In September 2020, the Labor Department published an interim final rule outlining how such plan sponsors should convert participants' account balances into an estimated monthly income stream at retirement. The interim final rule, which the Labor Department was directed to promulgate under the 2019 Setting Every Community up for Retirement Enhancement Act — a comprehensive retirement security package known as the SECURE Act — takes effect Sept. 18.
For participant-directed plans that issue quarterly benefit statements, administrators must include the lifetime income illustrations on only one benefit statement in any 12-month period within a year of the Sept. 18 effective date, according to the Labor Department FAQ. That means such plans must incorporate their first lifetime illustration on any quarterly statement by the second calendar quarter of 2022 because the third quarter ends Sept. 30.

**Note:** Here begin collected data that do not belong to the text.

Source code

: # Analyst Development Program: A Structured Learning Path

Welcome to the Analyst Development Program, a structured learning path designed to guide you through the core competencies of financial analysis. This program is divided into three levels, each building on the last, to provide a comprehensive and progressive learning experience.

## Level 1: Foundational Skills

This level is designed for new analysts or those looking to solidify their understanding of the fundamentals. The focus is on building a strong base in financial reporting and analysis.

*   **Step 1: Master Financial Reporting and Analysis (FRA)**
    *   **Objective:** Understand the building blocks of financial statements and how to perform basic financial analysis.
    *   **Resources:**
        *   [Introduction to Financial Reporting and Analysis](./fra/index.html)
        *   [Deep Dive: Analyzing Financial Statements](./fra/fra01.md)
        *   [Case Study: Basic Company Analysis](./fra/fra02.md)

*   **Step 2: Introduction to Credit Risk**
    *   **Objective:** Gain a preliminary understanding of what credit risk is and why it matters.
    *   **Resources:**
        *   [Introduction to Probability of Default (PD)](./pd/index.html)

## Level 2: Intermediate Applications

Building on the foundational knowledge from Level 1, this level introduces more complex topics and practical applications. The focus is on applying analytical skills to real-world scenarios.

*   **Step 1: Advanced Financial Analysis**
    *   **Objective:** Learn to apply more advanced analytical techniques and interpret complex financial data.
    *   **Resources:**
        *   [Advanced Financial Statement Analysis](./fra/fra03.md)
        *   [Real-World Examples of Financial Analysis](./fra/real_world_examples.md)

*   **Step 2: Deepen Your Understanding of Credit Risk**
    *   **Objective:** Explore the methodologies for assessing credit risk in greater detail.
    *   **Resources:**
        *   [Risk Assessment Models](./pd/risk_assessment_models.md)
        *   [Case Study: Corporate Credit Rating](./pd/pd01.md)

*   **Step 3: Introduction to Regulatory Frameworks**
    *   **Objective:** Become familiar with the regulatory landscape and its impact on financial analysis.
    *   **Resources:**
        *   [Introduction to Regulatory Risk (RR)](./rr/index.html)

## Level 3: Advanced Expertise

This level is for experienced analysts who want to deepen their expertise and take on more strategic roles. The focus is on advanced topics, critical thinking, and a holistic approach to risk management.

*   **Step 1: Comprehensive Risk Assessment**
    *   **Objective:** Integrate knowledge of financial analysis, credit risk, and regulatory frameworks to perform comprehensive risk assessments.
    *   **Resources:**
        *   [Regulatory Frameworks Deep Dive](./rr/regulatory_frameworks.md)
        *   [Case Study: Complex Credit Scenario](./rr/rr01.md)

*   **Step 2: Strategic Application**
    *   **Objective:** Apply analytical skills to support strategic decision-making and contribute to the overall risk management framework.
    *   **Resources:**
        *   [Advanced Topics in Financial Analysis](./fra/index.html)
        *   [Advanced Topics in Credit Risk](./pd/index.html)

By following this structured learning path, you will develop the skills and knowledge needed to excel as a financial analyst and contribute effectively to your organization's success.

For non-participant-directed plans, the lifetime income illustrations must be on a statement with the first plan year ending on or after Sept. 19, the Labor Department said.
The Labor Department also reiterated that it intends to issue a final rule "as soon as practicable" in advance of the Sept. 18 effective date based on feedback received during the public comment period on the interim final rule. "We appreciate the commenters' concerns about the burdens and challenges that could arise if the department issues a final rule that differs materially from the (interim final rule) without sufficient transition time for plan administrators to accommodate any changes from the (interim final rule)," the Labor Department said in the FAQ.
Using assumptions set forth in the interim final rule, plan administrators would show participants equivalents of their retirement savings as monthly income under two potential scenarios — first, as a single life annuity; and second, as a qualified joint and survivor annuity that factors in a survivor benefit, the Labor Department noted in a 2020 fact sheet.
Under the interim final rule, retirement plans would provide lifetime income forecast illustrations using prescribed assumptions — based on information such as a participant's marital status and assumed age at the start of the annuity.
Stakeholders have criticized the interim final rule's assumptions because they use only a snapshot of a participant's income projection that does not include future contributions, future earnings or the account's performance growth.